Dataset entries
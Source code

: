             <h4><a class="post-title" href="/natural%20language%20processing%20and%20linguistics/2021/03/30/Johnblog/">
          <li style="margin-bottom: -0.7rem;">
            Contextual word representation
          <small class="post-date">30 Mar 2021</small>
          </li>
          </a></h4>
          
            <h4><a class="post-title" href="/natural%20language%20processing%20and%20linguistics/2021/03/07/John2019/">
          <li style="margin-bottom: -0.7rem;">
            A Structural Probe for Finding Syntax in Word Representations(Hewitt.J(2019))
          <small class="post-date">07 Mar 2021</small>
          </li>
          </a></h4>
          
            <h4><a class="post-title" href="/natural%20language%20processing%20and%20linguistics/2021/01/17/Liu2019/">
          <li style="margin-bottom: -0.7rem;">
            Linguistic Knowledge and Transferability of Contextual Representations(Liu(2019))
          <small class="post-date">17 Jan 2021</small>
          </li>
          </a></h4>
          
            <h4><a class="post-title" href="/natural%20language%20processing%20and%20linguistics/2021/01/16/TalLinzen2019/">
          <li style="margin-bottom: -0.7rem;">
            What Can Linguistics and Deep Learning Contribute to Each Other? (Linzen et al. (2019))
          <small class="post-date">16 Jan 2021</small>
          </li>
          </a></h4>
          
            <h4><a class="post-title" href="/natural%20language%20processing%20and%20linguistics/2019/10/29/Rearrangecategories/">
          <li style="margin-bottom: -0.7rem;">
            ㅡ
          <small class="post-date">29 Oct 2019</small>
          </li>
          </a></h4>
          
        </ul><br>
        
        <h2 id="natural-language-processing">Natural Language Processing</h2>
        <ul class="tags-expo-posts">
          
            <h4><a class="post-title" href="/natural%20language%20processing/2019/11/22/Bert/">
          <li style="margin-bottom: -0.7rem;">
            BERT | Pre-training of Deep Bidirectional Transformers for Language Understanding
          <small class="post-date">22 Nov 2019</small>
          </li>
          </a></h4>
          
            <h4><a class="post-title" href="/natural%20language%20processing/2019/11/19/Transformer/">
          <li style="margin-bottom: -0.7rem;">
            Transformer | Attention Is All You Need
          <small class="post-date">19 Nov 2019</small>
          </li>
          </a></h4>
==
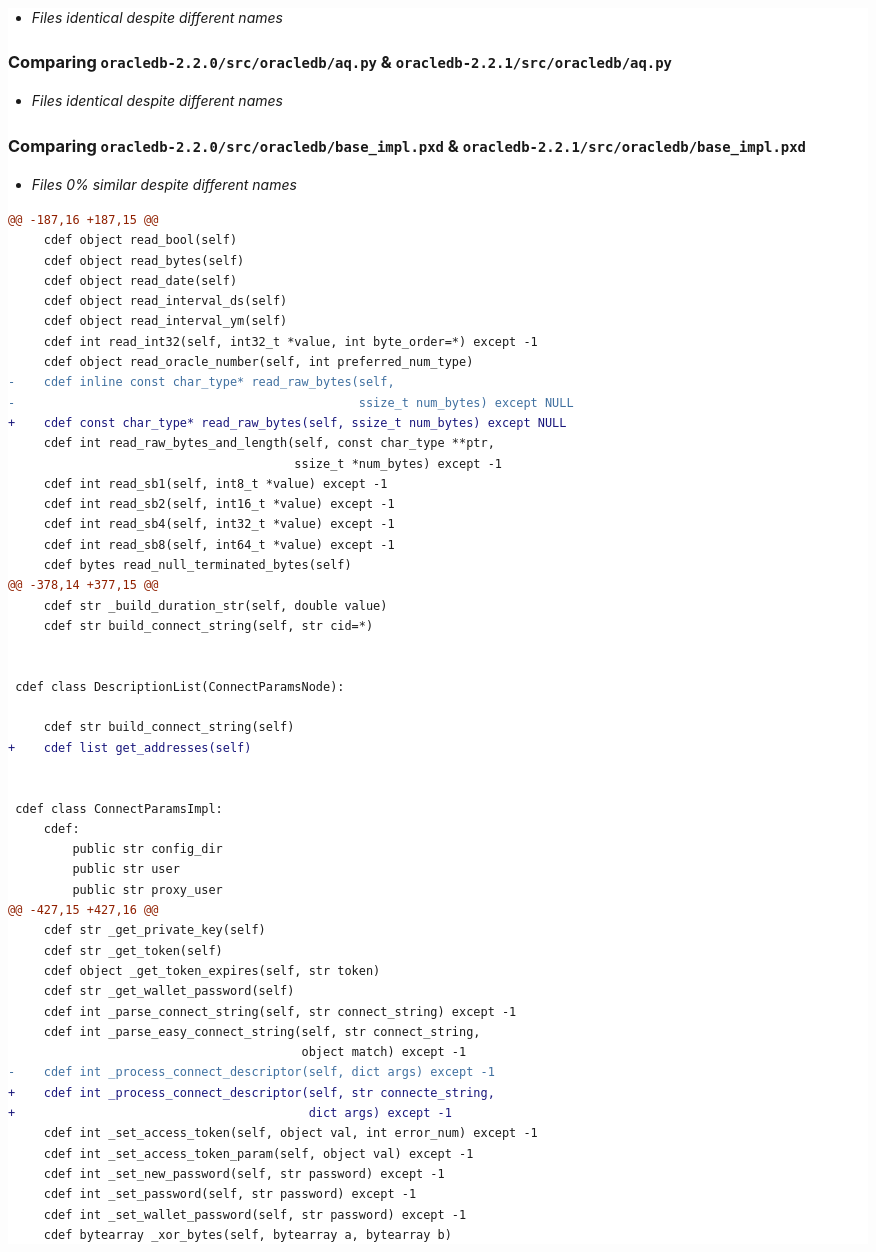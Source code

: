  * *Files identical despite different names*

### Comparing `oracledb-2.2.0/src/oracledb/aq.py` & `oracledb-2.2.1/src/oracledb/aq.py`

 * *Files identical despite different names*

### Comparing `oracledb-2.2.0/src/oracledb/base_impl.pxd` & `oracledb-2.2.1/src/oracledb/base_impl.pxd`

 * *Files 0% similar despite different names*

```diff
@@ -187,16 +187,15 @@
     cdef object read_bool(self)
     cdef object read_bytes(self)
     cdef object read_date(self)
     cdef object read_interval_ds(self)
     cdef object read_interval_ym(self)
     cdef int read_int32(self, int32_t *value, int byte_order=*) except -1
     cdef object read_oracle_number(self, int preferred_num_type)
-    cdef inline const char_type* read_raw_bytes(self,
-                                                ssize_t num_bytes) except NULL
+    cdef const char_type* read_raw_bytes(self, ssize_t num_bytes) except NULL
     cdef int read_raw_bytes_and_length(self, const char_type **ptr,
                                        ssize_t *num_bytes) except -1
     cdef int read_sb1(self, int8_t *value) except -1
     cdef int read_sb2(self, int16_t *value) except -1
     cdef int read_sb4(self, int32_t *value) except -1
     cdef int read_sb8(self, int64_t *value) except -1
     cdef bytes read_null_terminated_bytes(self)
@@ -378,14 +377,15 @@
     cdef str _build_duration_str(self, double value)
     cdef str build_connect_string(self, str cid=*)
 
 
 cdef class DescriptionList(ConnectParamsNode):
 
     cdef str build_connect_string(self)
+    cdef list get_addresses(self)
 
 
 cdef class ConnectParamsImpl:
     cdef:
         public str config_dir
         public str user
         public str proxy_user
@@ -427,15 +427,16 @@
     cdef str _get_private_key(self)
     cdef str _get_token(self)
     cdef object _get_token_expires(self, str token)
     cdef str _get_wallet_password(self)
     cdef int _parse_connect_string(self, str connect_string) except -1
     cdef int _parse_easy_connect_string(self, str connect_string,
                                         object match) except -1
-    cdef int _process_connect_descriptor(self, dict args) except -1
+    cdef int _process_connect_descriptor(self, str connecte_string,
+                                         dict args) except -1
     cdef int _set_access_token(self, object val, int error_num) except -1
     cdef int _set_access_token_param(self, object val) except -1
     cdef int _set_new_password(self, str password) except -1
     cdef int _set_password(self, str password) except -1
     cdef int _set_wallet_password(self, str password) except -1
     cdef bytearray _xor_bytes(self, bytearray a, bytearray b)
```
---
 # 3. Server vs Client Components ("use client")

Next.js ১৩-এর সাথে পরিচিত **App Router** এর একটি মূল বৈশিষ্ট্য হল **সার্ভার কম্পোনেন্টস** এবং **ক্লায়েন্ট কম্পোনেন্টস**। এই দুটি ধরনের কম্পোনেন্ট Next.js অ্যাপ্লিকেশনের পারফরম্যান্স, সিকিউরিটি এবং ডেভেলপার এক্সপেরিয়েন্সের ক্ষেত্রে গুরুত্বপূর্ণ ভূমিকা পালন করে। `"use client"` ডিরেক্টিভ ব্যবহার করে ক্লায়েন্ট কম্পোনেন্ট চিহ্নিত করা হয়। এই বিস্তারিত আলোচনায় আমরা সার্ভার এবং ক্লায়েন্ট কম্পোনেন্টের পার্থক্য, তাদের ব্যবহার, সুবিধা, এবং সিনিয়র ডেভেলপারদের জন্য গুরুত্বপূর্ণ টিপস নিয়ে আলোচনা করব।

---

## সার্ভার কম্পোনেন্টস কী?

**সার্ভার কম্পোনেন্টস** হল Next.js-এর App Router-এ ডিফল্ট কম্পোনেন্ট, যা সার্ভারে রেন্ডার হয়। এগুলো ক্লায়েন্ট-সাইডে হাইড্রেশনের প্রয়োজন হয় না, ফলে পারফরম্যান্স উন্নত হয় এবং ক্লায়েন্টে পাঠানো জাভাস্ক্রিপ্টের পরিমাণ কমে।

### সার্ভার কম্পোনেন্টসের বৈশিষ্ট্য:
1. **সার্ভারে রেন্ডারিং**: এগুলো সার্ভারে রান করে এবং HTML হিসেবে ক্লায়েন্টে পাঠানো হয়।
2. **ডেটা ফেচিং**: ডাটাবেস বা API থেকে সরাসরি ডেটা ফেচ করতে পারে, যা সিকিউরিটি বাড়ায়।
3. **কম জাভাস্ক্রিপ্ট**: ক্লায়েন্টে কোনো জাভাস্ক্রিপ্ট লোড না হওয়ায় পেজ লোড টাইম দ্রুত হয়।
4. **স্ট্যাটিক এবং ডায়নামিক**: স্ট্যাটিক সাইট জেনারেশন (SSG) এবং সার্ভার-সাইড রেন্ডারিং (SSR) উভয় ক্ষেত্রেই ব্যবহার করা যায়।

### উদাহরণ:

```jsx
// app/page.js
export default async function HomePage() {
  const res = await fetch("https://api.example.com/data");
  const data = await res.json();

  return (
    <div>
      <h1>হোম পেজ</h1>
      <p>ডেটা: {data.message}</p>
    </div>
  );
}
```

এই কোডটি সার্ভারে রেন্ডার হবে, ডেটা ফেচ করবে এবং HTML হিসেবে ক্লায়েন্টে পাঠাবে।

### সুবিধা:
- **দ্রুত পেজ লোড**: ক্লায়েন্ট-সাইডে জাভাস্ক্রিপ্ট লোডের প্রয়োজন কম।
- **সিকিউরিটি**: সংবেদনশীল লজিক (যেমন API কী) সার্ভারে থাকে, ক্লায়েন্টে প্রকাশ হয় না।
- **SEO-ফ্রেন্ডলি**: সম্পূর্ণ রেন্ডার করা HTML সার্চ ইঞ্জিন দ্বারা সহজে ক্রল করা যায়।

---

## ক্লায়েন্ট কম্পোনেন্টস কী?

Aim of the exercise: Wherever a line of the entries holds the string "natural", copy that line.

Result below:
:             <h4><a class="post-title" href="/natural%20language%20processing%20and%20linguistics/2021/03/30/Johnblog/">
            <h4><a class="post-title" href="/natural%20language%20processing%20and%20linguistics/2021/03/07/John2019/">
            <h4><a class="post-title" href="/natural%20language%20processing%20and%20linguistics/2021/01/17/Liu2019/">
            <h4><a class="post-title" href="/natural%20language%20processing%20and%20linguistics/2021/01/16/TalLinzen2019/">
            <h4><a class="post-title" href="/natural%20language%20processing%20and%20linguistics/2019/10/29/Rearrangecategories/">
        <h2 id="natural-language-processing">Natural Language Processing</h2>
            <h4><a class="post-title" href="/natural%20language%20processing/2019/11/22/Bert/">
            <h4><a class="post-title" href="/natural%20language%20processing/2019/11/19/Transformer/">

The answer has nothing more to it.